Collected data entries:
——————
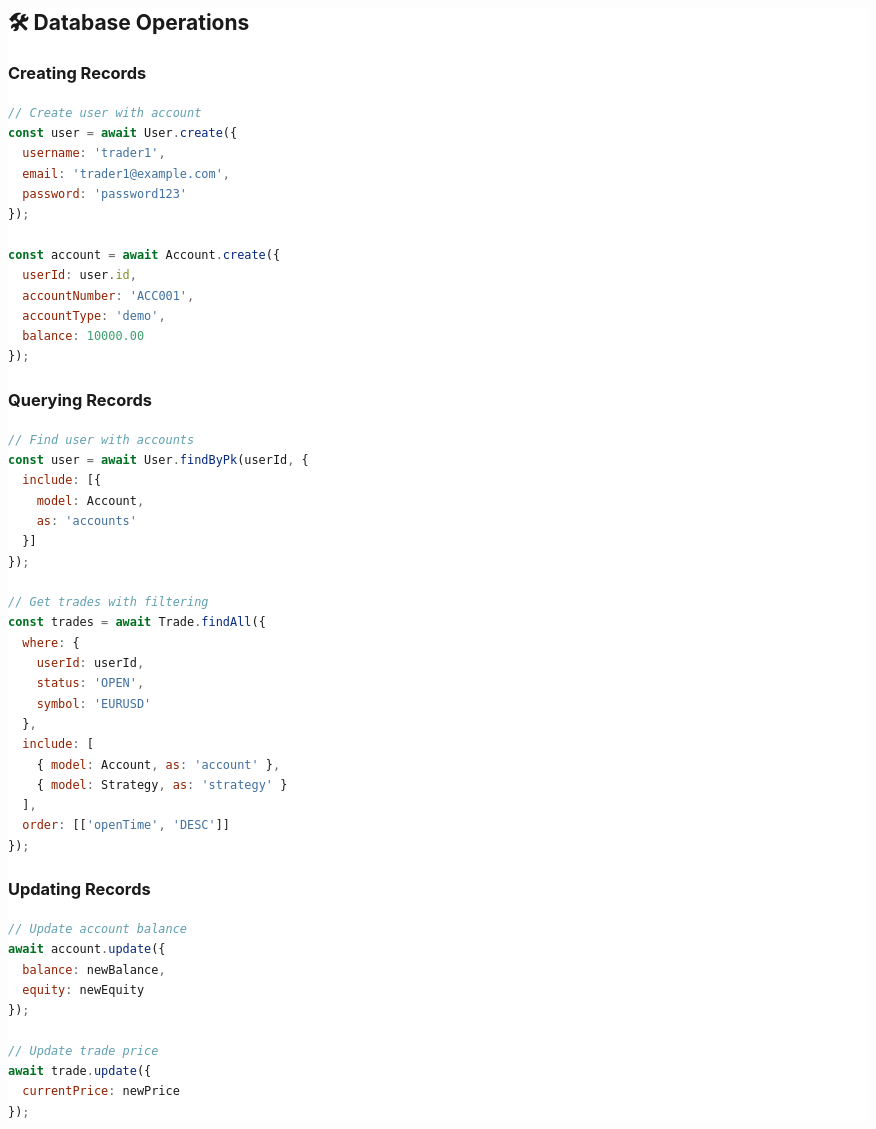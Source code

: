 
## 🛠️ Database Operations

### **Creating Records**

```javascript
// Create user with account
const user = await User.create({
  username: 'trader1',
  email: 'trader1@example.com',
  password: 'password123'
});

const account = await Account.create({
  userId: user.id,
  accountNumber: 'ACC001',
  accountType: 'demo',
  balance: 10000.00
});
```

### **Querying Records**

```javascript
// Find user with accounts
const user = await User.findByPk(userId, {
  include: [{
    model: Account,
    as: 'accounts'
  }]
});

// Get trades with filtering
const trades = await Trade.findAll({
  where: {
    userId: userId,
    status: 'OPEN',
    symbol: 'EURUSD'
  },
  include: [
    { model: Account, as: 'account' },
    { model: Strategy, as: 'strategy' }
  ],
  order: [['openTime', 'DESC']]
});
```

### **Updating Records**

```javascript
// Update account balance
await account.update({
  balance: newBalance,
  equity: newEquity
});

// Update trade price
await trade.update({
  currentPrice: newPrice
});
```
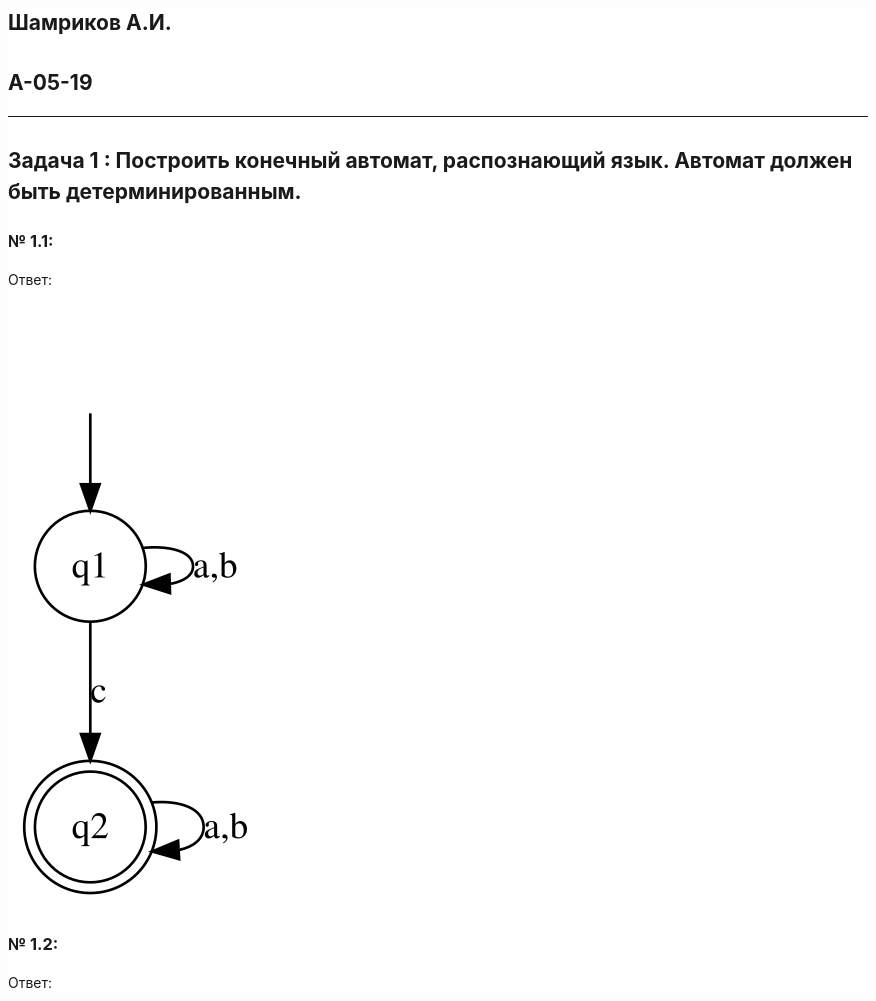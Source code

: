## Шамриков А.И.
## А-05-19

___

## Задача 1 : Построить конечный автомат, распознающий язык. Автомат должен быть детерминированным.

### № 1.1:

Ответ:

![](./task%201/task1.1.svg)

### № 1.2:

Ответ:
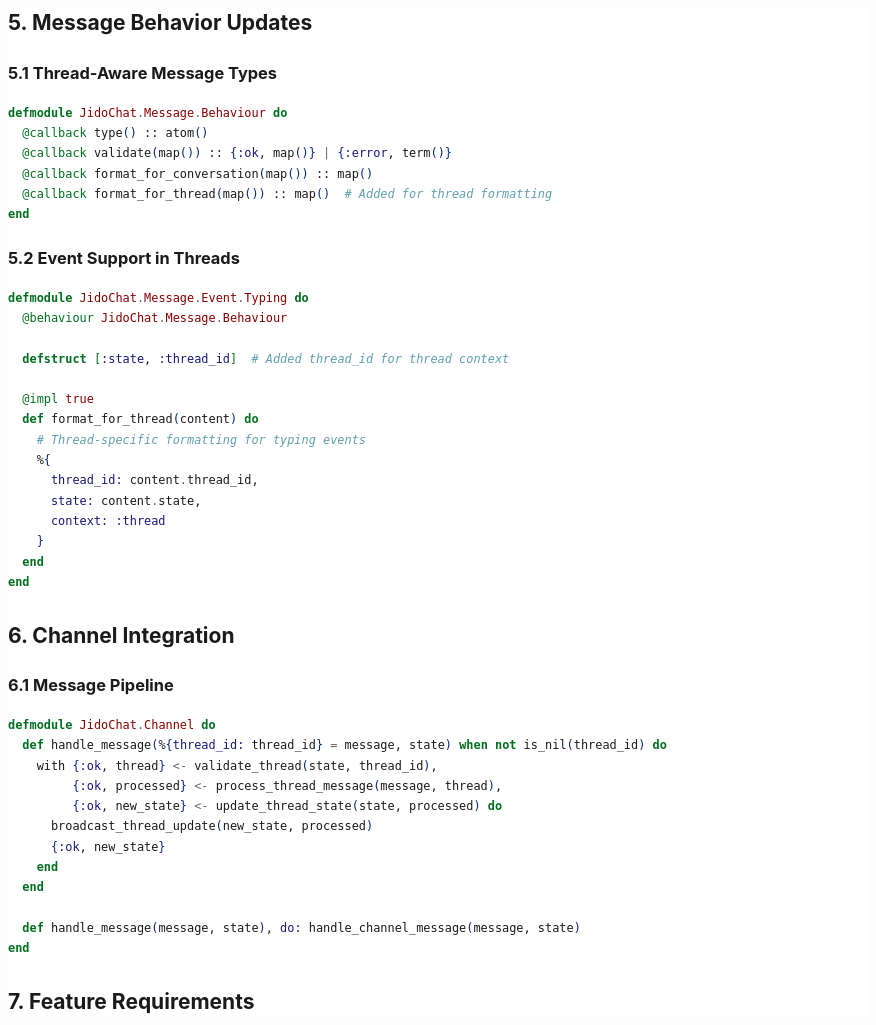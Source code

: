 ## 5. Message Behavior Updates

### 5.1 Thread-Aware Message Types
```elixir
defmodule JidoChat.Message.Behaviour do
  @callback type() :: atom()
  @callback validate(map()) :: {:ok, map()} | {:error, term()}
  @callback format_for_conversation(map()) :: map()
  @callback format_for_thread(map()) :: map()  # Added for thread formatting
end
```

### 5.2 Event Support in Threads
```elixir
defmodule JidoChat.Message.Event.Typing do
  @behaviour JidoChat.Message.Behaviour
  
  defstruct [:state, :thread_id]  # Added thread_id for thread context
  
  @impl true
  def format_for_thread(content) do
    # Thread-specific formatting for typing events
    %{
      thread_id: content.thread_id,
      state: content.state,
      context: :thread
    }
  end
end
```

## 6. Channel Integration

### 6.1 Message Pipeline
```elixir
defmodule JidoChat.Channel do
  def handle_message(%{thread_id: thread_id} = message, state) when not is_nil(thread_id) do
    with {:ok, thread} <- validate_thread(state, thread_id),
         {:ok, processed} <- process_thread_message(message, thread),
         {:ok, new_state} <- update_thread_state(state, processed) do
      broadcast_thread_update(new_state, processed)
      {:ok, new_state}
    end
  end

  def handle_message(message, state), do: handle_channel_message(message, state)
end
```

## 7. Feature Requirements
——————
Every entry, exactly as written: transcribe it, passing over any pictures.

» **OUTPUT**
Source code

: 
## 🛠️ Database Operations

### **Creating Records**

```javascript
// Create user with account
const user = await User.create({
  username: 'trader1',
  email: 'trader1@example.com',
  password: 'password123'
});

const account = await Account.create({
  userId: user.id,
  accountNumber: 'ACC001',
  accountType: 'demo',
  balance: 10000.00
});
```

### **Querying Records**

```javascript
// Find user with accounts
const user = await User.findByPk(userId, {
  include: [{
    model: Account,
    as: 'accounts'
  }]
});

// Get trades with filtering
const trades = await Trade.findAll({
  where: {
    userId: userId,
    status: 'OPEN',
    symbol: 'EURUSD'
  },
  include: [
    { model: Account, as: 'account' },
    { model: Strategy, as: 'strategy' }
  ],
  order: [['openTime', 'DESC']]
});
```

### **Updating Records**

```javascript
// Update account balance
await account.update({
  balance: newBalance,
  equity: newEquity
});

// Update trade price
await trade.update({
  currentPrice: newPrice
});
```
Source code

:## Шамриков А.И.
## А-05-19

___

## Задача 1 : Построить конечный автомат, распознающий язык. Автомат должен быть детерминированным.

### № 1.1:

Ответ:

![](./task%201/task1.1.svg)

### № 1.2:

Ответ:
Source code

: ## 5. Message Behavior Updates

### 5.1 Thread-Aware Message Types
```elixir
defmodule JidoChat.Message.Behaviour do
  @callback type() :: atom()
  @callback validate(map()) :: {:ok, map()} | {:error, term()}
  @callback format_for_conversation(map()) :: map()
  @callback format_for_thread(map()) :: map()  # Added for thread formatting
end
```

### 5.2 Event Support in Threads
```elixir
defmodule JidoChat.Message.Event.Typing do
  @behaviour JidoChat.Message.Behaviour
  
  defstruct [:state, :thread_id]  # Added thread_id for thread context
  
  @impl true
  def format_for_thread(content) do
    # Thread-specific formatting for typing events
    %{
      thread_id: content.thread_id,
      state: content.state,
      context: :thread
    }
  end
end
```

## 6. Channel Integration

### 6.1 Message Pipeline
```elixir
defmodule JidoChat.Channel do
  def handle_message(%{thread_id: thread_id} = message, state) when not is_nil(thread_id) do
    with {:ok, thread} <- validate_thread(state, thread_id),
         {:ok, processed} <- process_thread_message(message, thread),
         {:ok, new_state} <- update_thread_state(state, processed) do
      broadcast_thread_update(new_state, processed)
      {:ok, new_state}
    end
  end

  def handle_message(message, state), do: handle_channel_message(message, state)
end
```

## 7. Feature Requirements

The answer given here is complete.